Após alguma “letargia” fiscal, Angola tem vindo a introduzir importantes alterações na sua legislação fiscal, em particular, desde 2011. Apresenta-se infra uma pequena lista dos aspectos mais pertinentes:

• Nova Lei do Investimento Privado – aumentou o limite mínimo de investimento, de USD 100.000 para USD 1.000.000;

• Imposto Predial Urbano – tributação dos rendimentos prediais a uma taxa efectiva de 15% e exclusão da base tributável em Imposto Industrial;

• Imposto de Consumo – passou também a incidir sobre várias prestações de serviços, tendo sido instituída uma regra de reverse charge;

• Imposto do Selo – adopção de um novo código, similar ao existente em Portugal;

• Imposto sobre a Aplicação de Capitais – tributação de algumas realidades antes isentas, bem como mais-valias mobiliárias e rendimentos do jogo;

• Lei do Mecenato e Lei das Micro, Pequenas e Médias Empresas;

• Regime jurídico das facturas e documentos equivalentes;

• Estatuto dos Grandes Contribuintes – inclui legislação específica sobre preços de transferência e consolidação fiscal;

• Nova Pauta Aduaneira.

No que respeita às restrições cambiais, o limite dispensado de aprovação por parte do BNA foi significativamente incrementado de USD 300.000 para USD 1.000.000 (ou USD 3.000.000 na indústria petrolífera).

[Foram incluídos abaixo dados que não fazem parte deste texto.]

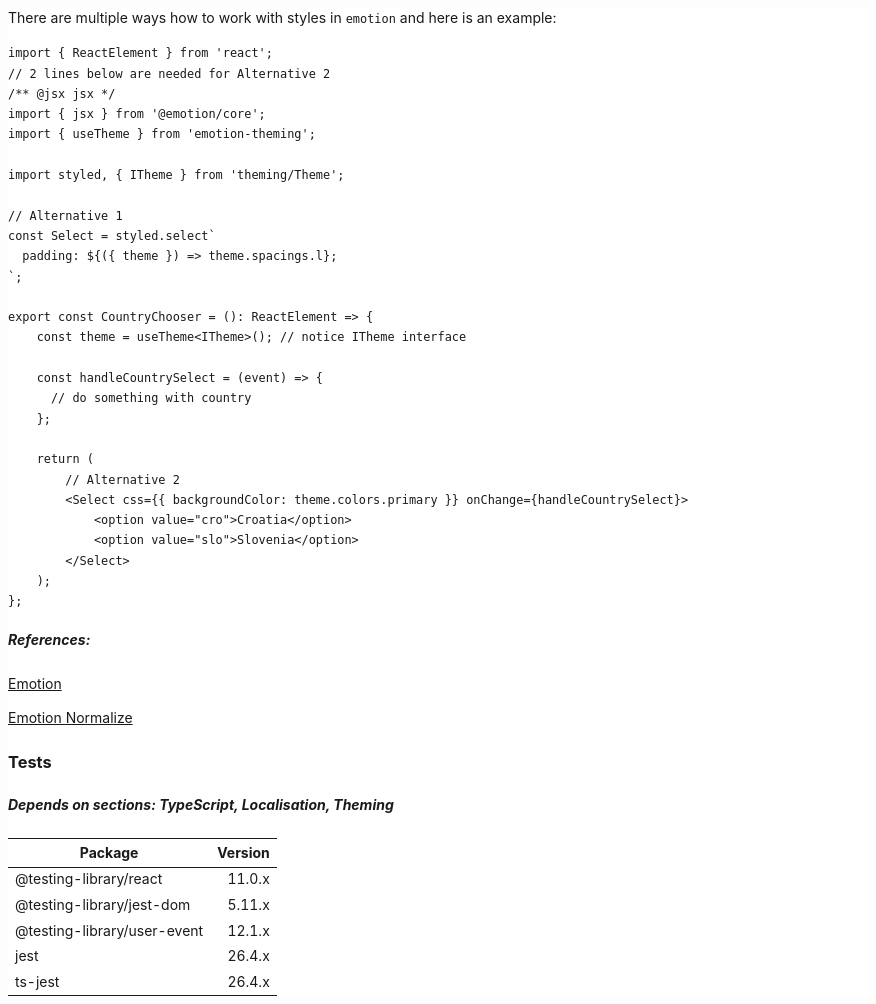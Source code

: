 There are multiple ways how to work with styles in `emotion` and here is an example:
```tsx
import { ReactElement } from 'react';
// 2 lines below are needed for Alternative 2
/** @jsx jsx */
import { jsx } from '@emotion/core';
import { useTheme } from 'emotion-theming';

import styled, { ITheme } from 'theming/Theme';

// Alternative 1
const Select = styled.select`
  padding: ${({ theme }) => theme.spacings.l};
`;

export const CountryChooser = (): ReactElement => {
    const theme = useTheme<ITheme>(); // notice ITheme interface
    
    const handleCountrySelect = (event) => {
      // do something with country
    };

    return (
        // Alternative 2
        <Select css={{ backgroundColor: theme.colors.primary }} onChange={handleCountrySelect}>
            <option value="cro">Croatia</option>
            <option value="slo">Slovenia</option>
        </Select>
    );
};
```

##### References:

[Emotion](https://emotion.sh/docs/introduction)

[Emotion Normalize](https://github.com/infinum/emotion-normalize)


### Tests

##### Depends on sections: TypeScript, Localisation, Theming

| Package | Version |
|---|---:|
| @testing-library/react | 11.0.x |
| @testing-library/jest-dom | 5.11.x |
| @testing-library/user-event | 12.1.x |
| jest | 26.4.x |
| ts-jest | 26.4.x |
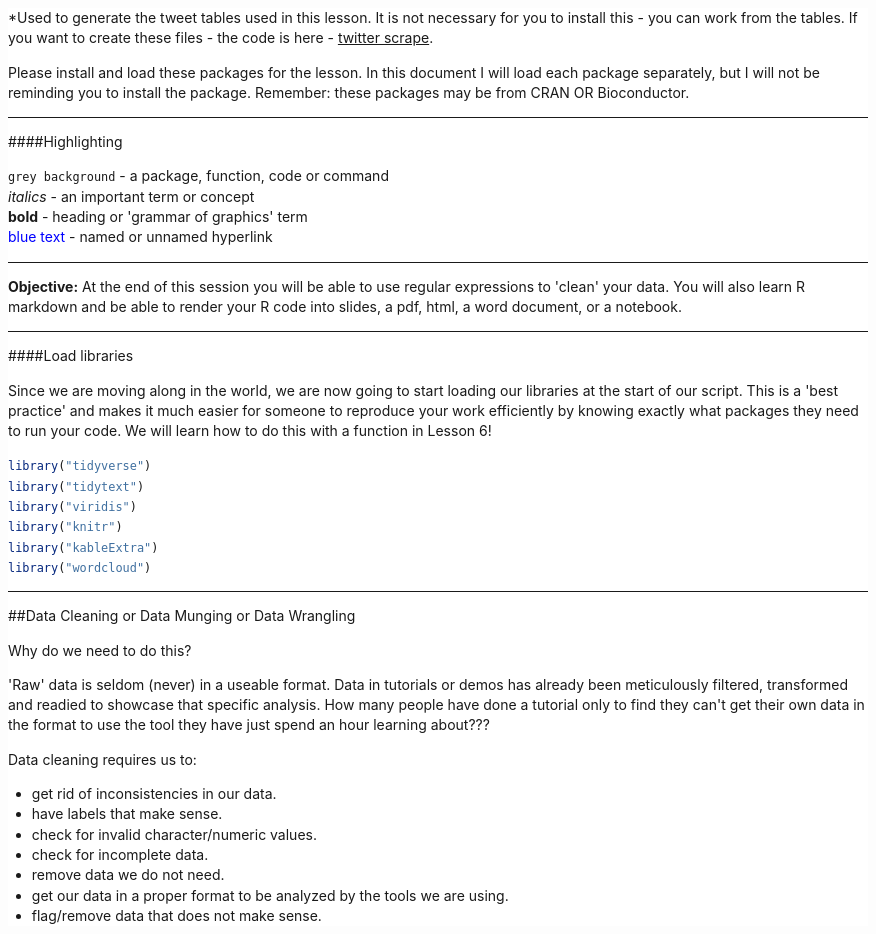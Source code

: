 *Used to generate the tweet tables used in this lesson. It is not necessary for you to install this - you can work from the tables. If you want to create these files - the code is here  - [twitter scrape](https://github.com/eacton/CAGEF/blob/master/Lesson_4/twitter_scrape.R).    

Please install and load these packages for the lesson. In this document I will load each package separately, but I will not be reminding you to install the package. Remember: these packages may be from CRAN OR Bioconductor. 


***
####Highlighting

`grey background` - a package, function, code or command      
*italics* - an important term or concept     
**bold** - heading or 'grammar of graphics' term      
<span style="color:blue">blue text</span> - named or unnamed hyperlink     

***
__Objective:__ At the end of this session you will be able to use regular expressions to 'clean' your data. You will also learn R markdown and be able to render your R code into slides, a pdf, html, a word document, or a notebook.

***

####Load libraries

Since we are moving along in the world, we are now going to start loading our libraries at the start of our script. This is a 'best practice' and makes it much easier for someone to reproduce your work efficiently by knowing exactly what packages they need to run your code. We will learn how to do this with a function in Lesson 6!


```r
library("tidyverse")
library("tidytext")
library("viridis")
library("knitr")
library("kableExtra")
library("wordcloud")
```

***

##Data Cleaning or Data Munging or Data Wrangling

Why do we need to do this?

'Raw' data is seldom (never) in a useable format. Data in tutorials or demos has already been meticulously filtered, transformed and readied to showcase that specific analysis. How many people have done a tutorial only to find they can't get their own data in the format to use the tool they have just spend an hour learning about???

Data cleaning requires us to:

- get rid of inconsistencies in our data. 
- have labels that make sense. 
- check for invalid character/numeric values.
- check for incomplete data.
- remove data we do not need.
- get our data in a proper format to be analyzed by the tools we are using. 
- flag/remove data that does not make sense.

Recentemente, foram aprovados – embora ainda não publicados, pelo que se desconhece a respectiva versão final – vários códigos transversais (Código Geral Tributário, Código das Execuções Fiscais e Código do Processo Tributário), bem como aprovadas modificações aos diplomas objecto de alteração em 2012, e, particularmente relevante, alterações significativas ao Código do Imposto Industrial e ao Código do Imposto sobre os Rendimentos do Trabalho. A juntar ao pacote, prevê-se ainda uma amnistia fiscal.

Estes últimos diplomas são de extrema relevância para as empresas e vão requerer alguma adaptação. Não obstante a taxa incidente sobre lucros diminuir (de 35% para 30%), a base tributável irá ser alargada e a retenção na fonte sobre serviços será aumentada (de 3,5% / 5,25% para 6,5%), prevendo-se ainda a introdução de tributação autónoma sobre algumas despesas. Uma novidade é, sem dúvida, um regime de neutralidade fiscal para operações de fusão e cisão.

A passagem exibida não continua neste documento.